TASK ITEM.
Across the entries that follow, tally every line holding the word "leerán" and reply with the count alone.

SOURCE MATERIAL below:

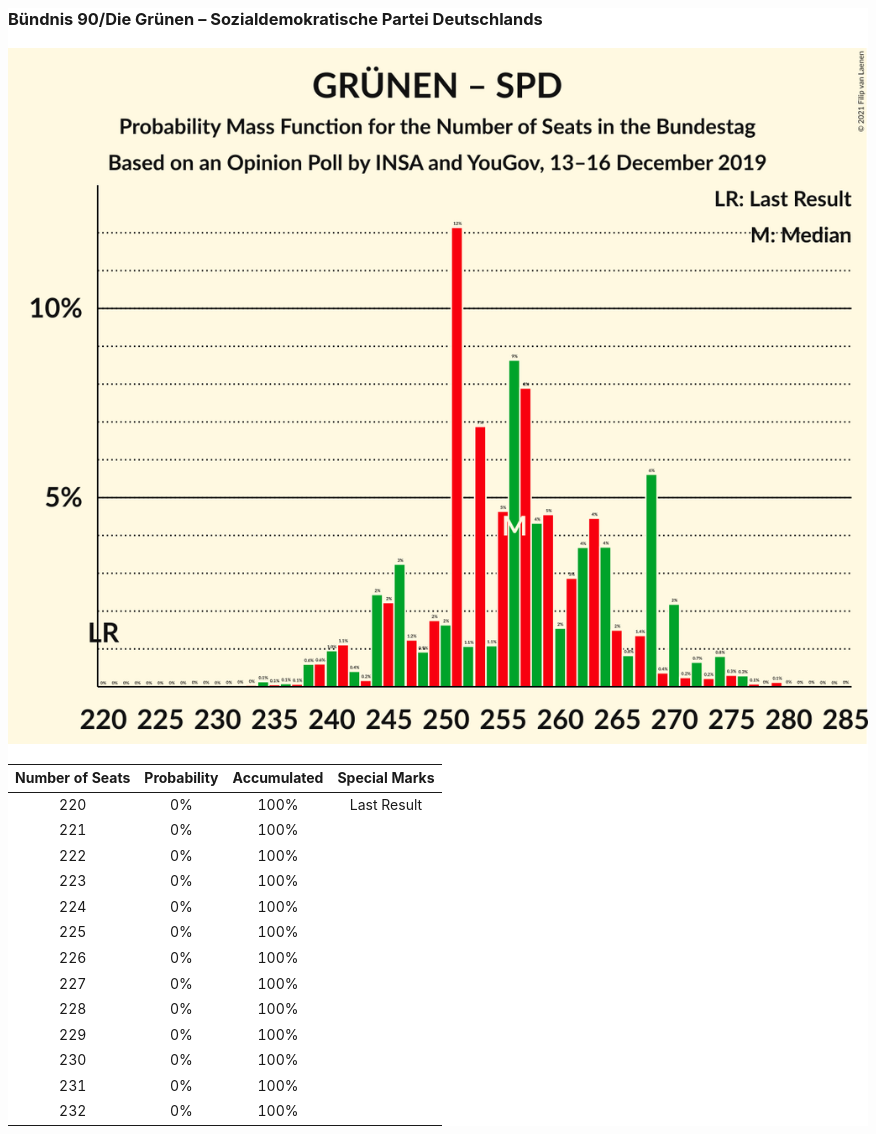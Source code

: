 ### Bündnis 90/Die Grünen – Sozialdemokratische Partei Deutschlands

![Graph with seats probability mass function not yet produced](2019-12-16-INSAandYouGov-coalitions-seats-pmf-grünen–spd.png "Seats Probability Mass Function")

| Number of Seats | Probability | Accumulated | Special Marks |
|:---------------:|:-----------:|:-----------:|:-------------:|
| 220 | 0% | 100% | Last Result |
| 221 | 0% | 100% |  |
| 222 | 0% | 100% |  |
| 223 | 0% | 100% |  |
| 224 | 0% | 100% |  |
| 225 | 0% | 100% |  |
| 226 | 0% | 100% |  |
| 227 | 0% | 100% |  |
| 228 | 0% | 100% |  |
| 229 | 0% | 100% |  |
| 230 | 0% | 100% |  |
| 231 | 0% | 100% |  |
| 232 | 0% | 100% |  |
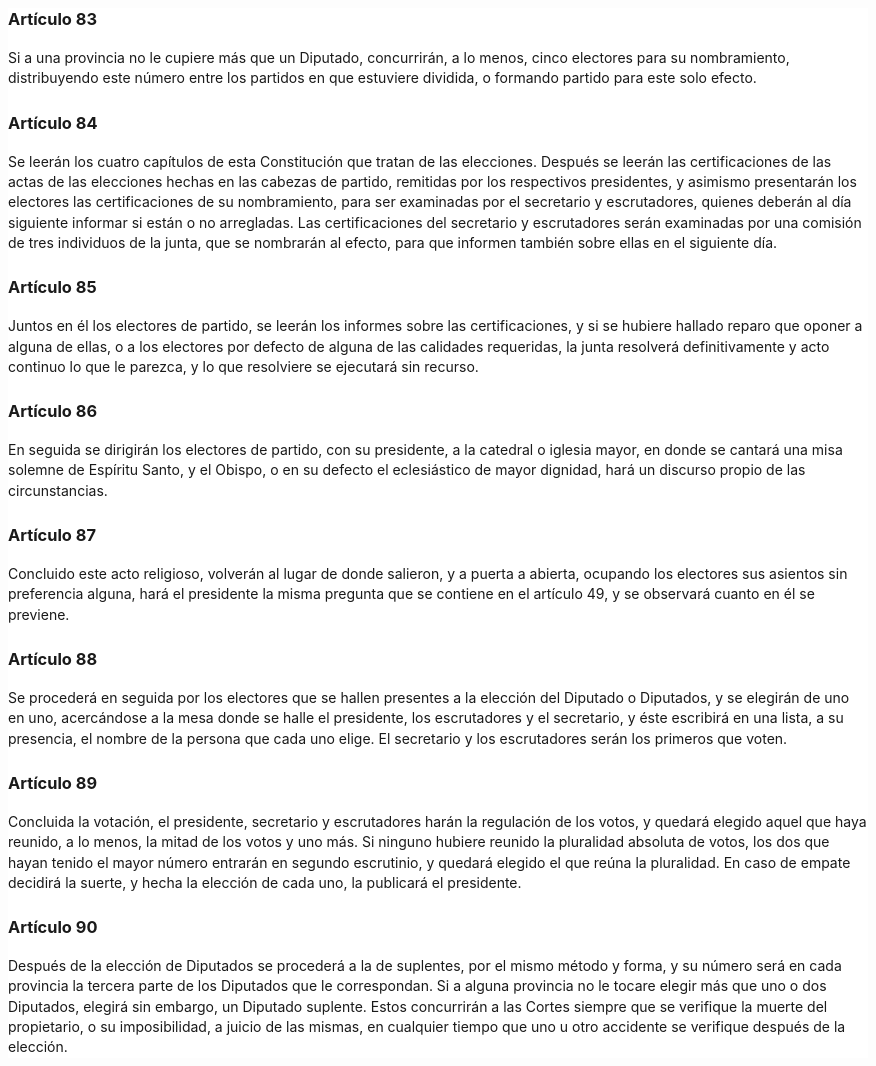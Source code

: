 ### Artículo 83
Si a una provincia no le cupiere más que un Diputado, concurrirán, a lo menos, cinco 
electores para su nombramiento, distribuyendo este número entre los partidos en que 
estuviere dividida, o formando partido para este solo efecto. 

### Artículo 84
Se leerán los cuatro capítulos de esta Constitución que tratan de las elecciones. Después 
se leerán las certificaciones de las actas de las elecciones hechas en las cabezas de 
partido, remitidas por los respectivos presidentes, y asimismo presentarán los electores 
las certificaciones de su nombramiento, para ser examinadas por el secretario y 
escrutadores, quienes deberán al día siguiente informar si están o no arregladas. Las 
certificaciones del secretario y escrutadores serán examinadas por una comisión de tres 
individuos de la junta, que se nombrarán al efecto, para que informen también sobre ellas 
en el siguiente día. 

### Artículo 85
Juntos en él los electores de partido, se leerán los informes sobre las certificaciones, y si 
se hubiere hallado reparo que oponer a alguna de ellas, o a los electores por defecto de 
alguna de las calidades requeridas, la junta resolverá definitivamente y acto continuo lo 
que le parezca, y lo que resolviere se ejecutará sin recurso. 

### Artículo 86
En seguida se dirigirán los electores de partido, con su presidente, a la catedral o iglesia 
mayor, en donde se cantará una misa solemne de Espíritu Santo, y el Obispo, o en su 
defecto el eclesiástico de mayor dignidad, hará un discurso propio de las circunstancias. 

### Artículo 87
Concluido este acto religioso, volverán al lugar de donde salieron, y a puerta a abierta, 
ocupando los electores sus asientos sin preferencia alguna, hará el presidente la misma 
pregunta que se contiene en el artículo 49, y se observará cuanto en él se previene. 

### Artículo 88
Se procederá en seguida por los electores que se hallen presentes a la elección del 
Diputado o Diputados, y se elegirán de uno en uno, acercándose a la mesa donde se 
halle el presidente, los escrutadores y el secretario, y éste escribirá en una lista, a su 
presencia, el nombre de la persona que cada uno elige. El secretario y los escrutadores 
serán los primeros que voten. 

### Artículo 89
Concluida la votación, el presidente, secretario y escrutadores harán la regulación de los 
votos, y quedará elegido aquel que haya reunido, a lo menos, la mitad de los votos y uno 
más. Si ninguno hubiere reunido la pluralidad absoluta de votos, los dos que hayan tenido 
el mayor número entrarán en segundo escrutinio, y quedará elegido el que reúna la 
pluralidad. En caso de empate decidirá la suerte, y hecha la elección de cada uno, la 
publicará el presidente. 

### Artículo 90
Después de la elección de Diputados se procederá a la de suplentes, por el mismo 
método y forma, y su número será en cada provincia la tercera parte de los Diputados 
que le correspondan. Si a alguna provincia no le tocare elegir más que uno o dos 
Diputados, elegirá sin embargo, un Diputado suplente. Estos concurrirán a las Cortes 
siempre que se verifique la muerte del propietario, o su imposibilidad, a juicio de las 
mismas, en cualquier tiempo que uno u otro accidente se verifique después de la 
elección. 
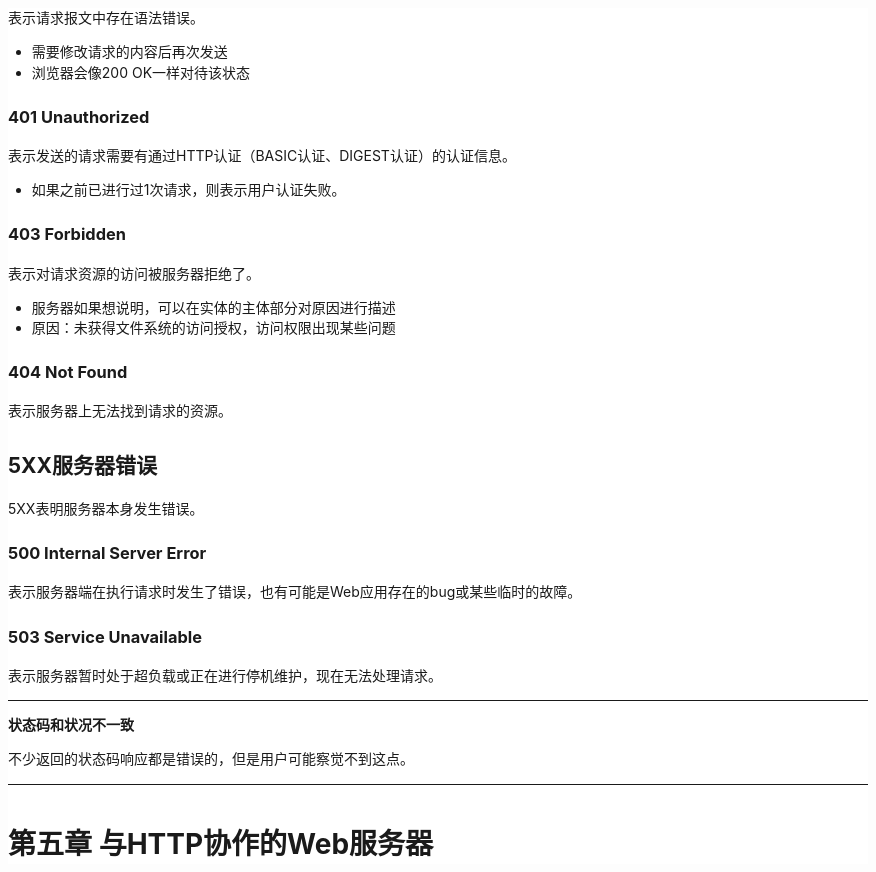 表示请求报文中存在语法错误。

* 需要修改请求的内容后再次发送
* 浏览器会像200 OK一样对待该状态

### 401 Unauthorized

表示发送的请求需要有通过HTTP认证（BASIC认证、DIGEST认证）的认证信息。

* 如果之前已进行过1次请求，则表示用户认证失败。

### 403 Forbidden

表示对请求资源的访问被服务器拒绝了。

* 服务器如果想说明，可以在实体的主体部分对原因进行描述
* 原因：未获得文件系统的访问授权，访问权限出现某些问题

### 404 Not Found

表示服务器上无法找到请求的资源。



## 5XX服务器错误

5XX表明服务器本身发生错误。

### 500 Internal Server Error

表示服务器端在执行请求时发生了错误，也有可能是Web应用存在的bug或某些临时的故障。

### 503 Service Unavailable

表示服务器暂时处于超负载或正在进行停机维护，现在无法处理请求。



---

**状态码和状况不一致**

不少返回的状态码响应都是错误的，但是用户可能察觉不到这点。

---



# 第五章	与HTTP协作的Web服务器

End of SOURCE MATERIAL.

FINISHED TASK.
3